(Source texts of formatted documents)
• • • • •
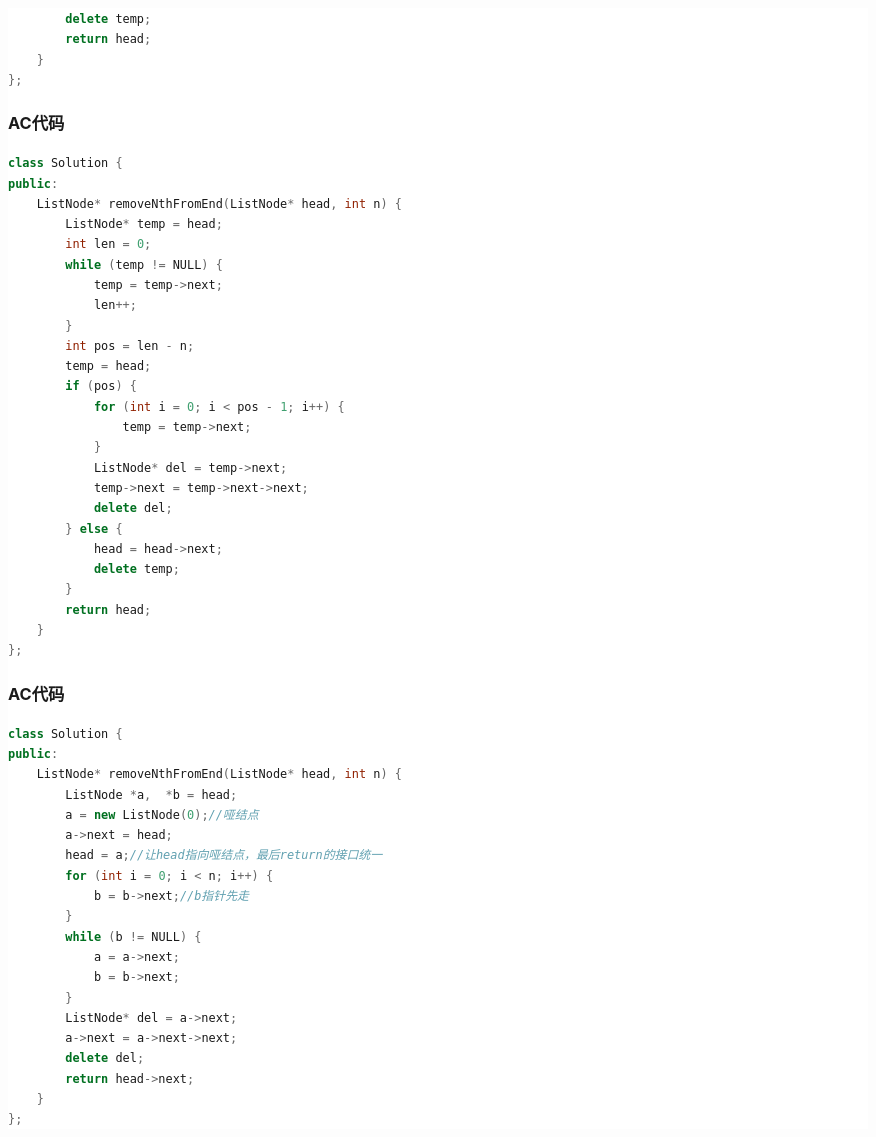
 ```c++
        delete temp;
        return head;
    }
};
```
### AC代码
```c++
class Solution {
public:
    ListNode* removeNthFromEnd(ListNode* head, int n) {
        ListNode* temp = head;
        int len = 0;
        while (temp != NULL) {
            temp = temp->next;
            len++;
        }
        int pos = len - n;
        temp = head;
        if (pos) {
            for (int i = 0; i < pos - 1; i++) {
                temp = temp->next;
            }
            ListNode* del = temp->next;
            temp->next = temp->next->next;
            delete del;
        } else {
            head = head->next;
            delete temp;
        }
        return head;
    }
};
```
### AC代码
```c++
class Solution {
public:
    ListNode* removeNthFromEnd(ListNode* head, int n) {
        ListNode *a,  *b = head;
        a = new ListNode(0);//哑结点
        a->next = head;
        head = a;//让head指向哑结点，最后return的接口统一
        for (int i = 0; i < n; i++) {
            b = b->next;//b指针先走
        }
        while (b != NULL) {
            a = a->next;
            b = b->next;
        }
        ListNode* del = a->next;
        a->next = a->next->next;
        delete del;
        return head->next;
    }
};
```
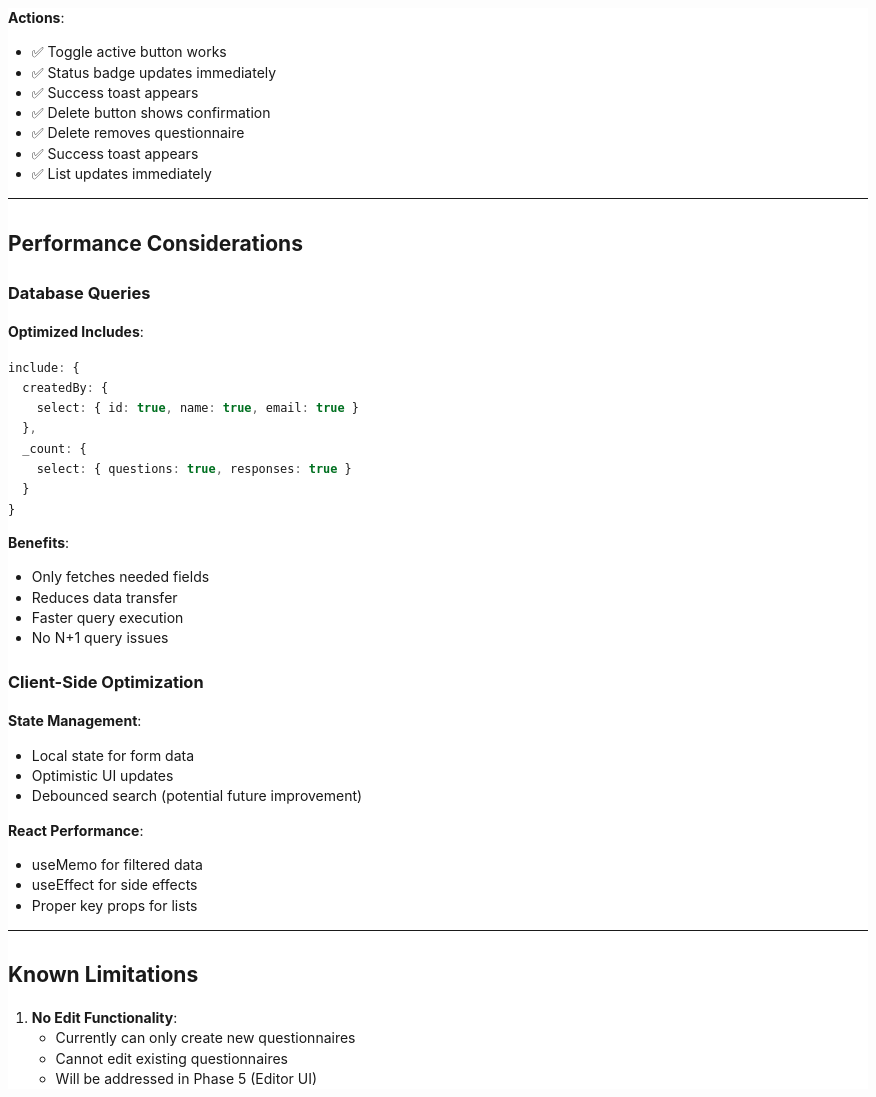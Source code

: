 **Actions**:
- ✅ Toggle active button works
- ✅ Status badge updates immediately
- ✅ Success toast appears
- ✅ Delete button shows confirmation
- ✅ Delete removes questionnaire
- ✅ Success toast appears
- ✅ List updates immediately

---

## Performance Considerations

### Database Queries

**Optimized Includes**:
```typescript
include: {
  createdBy: {
    select: { id: true, name: true, email: true }
  },
  _count: {
    select: { questions: true, responses: true }
  }
}
```

**Benefits**:
- Only fetches needed fields
- Reduces data transfer
- Faster query execution
- No N+1 query issues

### Client-Side Optimization

**State Management**:
- Local state for form data
- Optimistic UI updates
- Debounced search (potential future improvement)

**React Performance**:
- useMemo for filtered data
- useEffect for side effects
- Proper key props for lists

---

## Known Limitations

1. **No Edit Functionality**: 
   - Currently can only create new questionnaires
   - Cannot edit existing questionnaires
   - Will be addressed in Phase 5 (Editor UI)
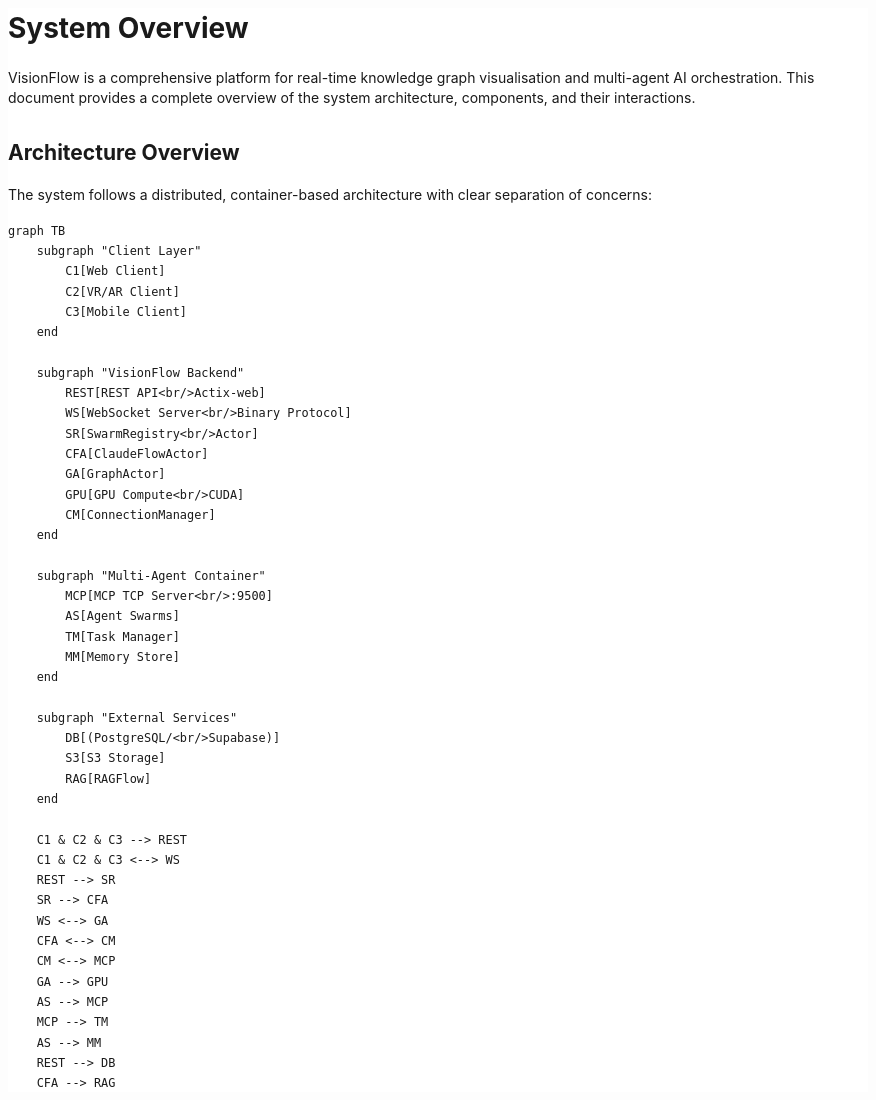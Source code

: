 # System Overview

VisionFlow is a comprehensive platform for real-time knowledge graph visualisation and multi-agent AI orchestration. This document provides a complete overview of the system architecture, components, and their interactions.

## Architecture Overview

The system follows a distributed, container-based architecture with clear separation of concerns:

```mermaid
graph TB
    subgraph "Client Layer"
        C1[Web Client]
        C2[VR/AR Client]
        C3[Mobile Client]
    end
    
    subgraph "VisionFlow Backend"
        REST[REST API<br/>Actix-web]
        WS[WebSocket Server<br/>Binary Protocol]
        SR[SwarmRegistry<br/>Actor]
        CFA[ClaudeFlowActor]
        GA[GraphActor]
        GPU[GPU Compute<br/>CUDA]
        CM[ConnectionManager]
    end
    
    subgraph "Multi-Agent Container"
        MCP[MCP TCP Server<br/>:9500]
        AS[Agent Swarms]
        TM[Task Manager]
        MM[Memory Store]
    end
    
    subgraph "External Services"
        DB[(PostgreSQL/<br/>Supabase)]
        S3[S3 Storage]
        RAG[RAGFlow]
    end
    
    C1 & C2 & C3 --> REST
    C1 & C2 & C3 <--> WS
    REST --> SR
    SR --> CFA
    WS <--> GA
    CFA <--> CM
    CM <--> MCP
    GA --> GPU
    AS --> MCP
    MCP --> TM
    AS --> MM
    REST --> DB
    CFA --> RAG
```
• • • • •
> [What you have to do]: List all lines above in which the string "subgraph" appears.

> [Response to the task]:
    subgraph "Client Layer"
    subgraph "VisionFlow Backend"
    subgraph "Multi-Agent Container"
    subgraph "External Services"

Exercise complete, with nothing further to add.